The output should match the data below line for line.

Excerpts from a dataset
═══
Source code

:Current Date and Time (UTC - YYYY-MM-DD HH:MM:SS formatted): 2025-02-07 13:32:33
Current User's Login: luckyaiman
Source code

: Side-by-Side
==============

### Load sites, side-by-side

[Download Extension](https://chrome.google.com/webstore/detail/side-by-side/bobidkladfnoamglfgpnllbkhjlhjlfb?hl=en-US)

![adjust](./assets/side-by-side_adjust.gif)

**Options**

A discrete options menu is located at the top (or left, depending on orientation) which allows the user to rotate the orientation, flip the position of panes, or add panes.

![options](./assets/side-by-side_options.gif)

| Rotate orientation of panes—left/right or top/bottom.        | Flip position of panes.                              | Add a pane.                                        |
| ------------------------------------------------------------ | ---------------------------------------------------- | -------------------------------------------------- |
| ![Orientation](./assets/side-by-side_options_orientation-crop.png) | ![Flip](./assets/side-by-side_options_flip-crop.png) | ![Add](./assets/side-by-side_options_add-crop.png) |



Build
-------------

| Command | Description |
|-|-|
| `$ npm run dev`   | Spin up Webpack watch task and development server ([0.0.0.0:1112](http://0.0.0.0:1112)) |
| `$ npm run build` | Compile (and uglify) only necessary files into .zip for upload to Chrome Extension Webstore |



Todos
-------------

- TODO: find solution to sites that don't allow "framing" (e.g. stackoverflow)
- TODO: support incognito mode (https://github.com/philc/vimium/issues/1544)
═══
Solution below →
Source code

:Current Date and Time (UTC - YYYY-MM-DD HH:MM:SS formatted): 2025-02-07 13:32:33
Current User's Login: luckyaiman
Source code

: Side-by-Side
==============

### Load sites, side-by-side

[Download Extension](https://chrome.google.com/webstore/detail/side-by-side/bobidkladfnoamglfgpnllbkhjlhjlfb?hl=en-US)

![adjust](./assets/side-by-side_adjust.gif)

**Options**

A discrete options menu is located at the top (or left, depending on orientation) which allows the user to rotate the orientation, flip the position of panes, or add panes.

![options](./assets/side-by-side_options.gif)

| Rotate orientation of panes—left/right or top/bottom.        | Flip position of panes.                              | Add a pane.                                        |
| ------------------------------------------------------------ | ---------------------------------------------------- | -------------------------------------------------- |
| ![Orientation](./assets/side-by-side_options_orientation-crop.png) | ![Flip](./assets/side-by-side_options_flip-crop.png) | ![Add](./assets/side-by-side_options_add-crop.png) |



Build
-------------

| Command | Description |
|-|-|
| `$ npm run dev`   | Spin up Webpack watch task and development server ([0.0.0.0:1112](http://0.0.0.0:1112)) |
| `$ npm run build` | Compile (and uglify) only necessary files into .zip for upload to Chrome Extension Webstore |



Todos
-------------

- TODO: find solution to sites that don't allow "framing" (e.g. stackoverflow)
- TODO: support incognito mode (https://github.com/philc/vimium/issues/1544)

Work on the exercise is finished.